Based on the foregoing, we affirm.10
ORDER
AND NOW, this 29th day of January, 2014, the order of the Court of Common Pleas of Lancaster County is AFFIRMED.
. The Honorable Margaret C. Miller presided.
. A copy of the Township Zoning Map, depicting the location of the property is found at Reproduced Record (R.R.) at 224a, and an enlarged depiction of the area in the vicinity of the property is found at R.R. at 313a.
. Based on its rejection of Applicant’s substantive validity challenges, the ZHB explained Applicant's request for a special exception for its proposed residential subdivision, which accompanied its request for site-specific relief, was moot. However, in the interests of completeness, the ZHB considered Applicant’s entitlement to a special exception, and it determined Applicant would not be entitled to such relief because Applicant did not satisfy the zoning ordinance's objective special exception requirements.
. Because the parties presented no additional evidence after the ZHB’s decision, our review is limited to determining whether the ZHB committed an abuse of discretion or an error of law.

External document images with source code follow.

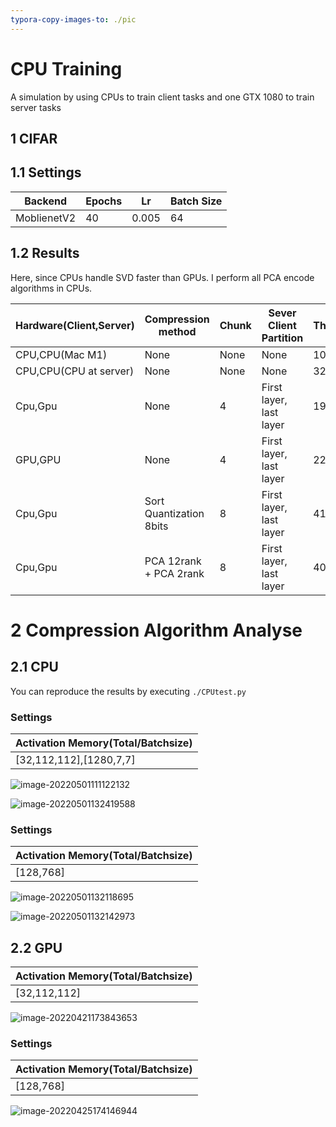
 ```yaml
---
typora-copy-images-to: ./pic
---
```


# CPU Training

A simulation by using CPUs to train client tasks and one GTX 1080 to train server tasks

## 1 CIFAR

## 1.1 Settings

| Backend     | Epochs | Lr    | Batch Size |
| ----------- | ------ | ----- | ---------- |
| MoblienetV2 | 40     | 0.005 | 64         |

## 1.2 Results

Here, since CPUs handle SVD faster than GPUs. I perform all PCA encode algorithms in CPUs.

| Hardware(Client,Server) | Compression method      | Chunk | Sever Client Partition  | Throughputs | Validation Acc |
| ----------------------- | ----------------------- | ----- | ----------------------- | ----------- | -------------- |
| CPU,CPU(Mac M1)         | None                    | None  | None                    | 10.49/s     | 95.92          |
| CPU,CPU(CPU at server)  | None                    | None  | None                    | 32.48/s     | 95.87          |
| Cpu,Gpu                 | None                    | 4     | First layer, last layer | 191.9/s     | 95.92          |
| GPU,GPU                 | None                    | 4     | First layer, last layer | 228.57/s    | 95.89          |
| Cpu,Gpu                 | Sort Quantization 8bits | 8     | First layer, last layer | 41.83/s     | 95.59          |
| Cpu,Gpu                 | PCA 12rank + PCA 2rank  | 8     | First layer, last layer | 40.50/s     |                |

# 2 Compression Algorithm Analyse

## 2.1 CPU

You can reproduce the results by executing `./CPUtest.py`

### Settings

| Activation Memory(Total/Batchsize) |
| ---------------------------------- |
| [32,112,112],[1280,7,7]            |

![image-20220501111122132](./pic/image-20220501111122132.png)

![image-20220501132419588](./pic/image-20220501132419588.png)



### Settings

| Activation Memory(Total/Batchsize) |
| ---------------------------------- |
| [128,768]                          |

![image-20220501132118695](./pic/image-20220501132118695.png)

![image-20220501132142973](./pic/image-20220501132142973.png)

## 2.2 GPU

| Activation Memory(Total/Batchsize) |
| ---------------------------------- |
| [32,112,112]                       |

![image-20220421173843653](./pic/test_gpu.jpg)

### Settings

| Activation Memory(Total/Batchsize) |
| ---------------------------------- |
| [128,768]                          |

![image-20220425174146944](./pic/image-20220425174146944.png)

Taliaferro v. Darby Twp. Zoning Hearing Bd., 873 A.2d 807 (Pa.Cmwlth.2005). The ZHB is the fact-finder here. Id.
.Applicant also contends it is entitled to site-specific relief in the form of approval of its concept plan pursuant to Section 1006-A of the Pennsylvania Municipalities Planning Code, Act of July 31, 1968, P.L. 805, added by the Act of December 21, 1988, P.L. 1329, as amended, 53 P.S. § 11006-A. For the reasons set forth below, however, we conclude the ZHB and the trial court properly rejected Applicant's reverse spot zoning and substantive validity challenges. As a result, we need not reach Applicant’s claim that it is entitled to site-specific relief.
. Although some homes exist south of the property, the ZHB’s supported finding indicates these uses were created in 1976 or earlier, before the adoption of the fixed scale zoning provision in the R-Rural district. ZHB Op., 6/28/12, Finding of Fact (F.F.) No. 55. Further, despite having a bed and breakfast located in a farmhouse, the property to the west is predominantly agricultural. F.F. No. 57.
. In a thoughtful dissenting opinion, Justice Saylor opined that the zoning board's supported findings warranted rejection of the reverse spot zoning challenge.
. In Hock v. Board of Supervisors of Mount Pleasant Township, 154 Pa.Cmwlth. 101, 622 A.2d 431 (1993), we also rejected the township's averred interests in pollution control and sewage disposal as justifications for the minimum acreage requirement. Further, we rejected the township's arguments that soil and topographic conditions, and "maintaining the rural character of the township” justified the minimum acreage requirement in the open space district. Id. at 435.
. The Pennsylvania Supreme Court cited Liteky v. United States, 510 U.S. 540, 114 S.Ct. 1147, 127 L.Ed.2d 474 (1994) with approval *1148in Commonwealth v. Druce, 577 Pa. 581, 848 A.2d 104(2004).
. As a final point, Applicant argues that, if this Court finds the zoning ordinance and zoning map unlawfully prevent or restrict development as set forth in Applicant's validity challenge, it should afford Applicant definitive relief in accordance with Section 1006-A of the MPC by ordering the approval of Applicant's "Concept Plan.”
As set forth above, the ZHB properly rejected Applicant's validity challenges. Thus, we need not reach this issue.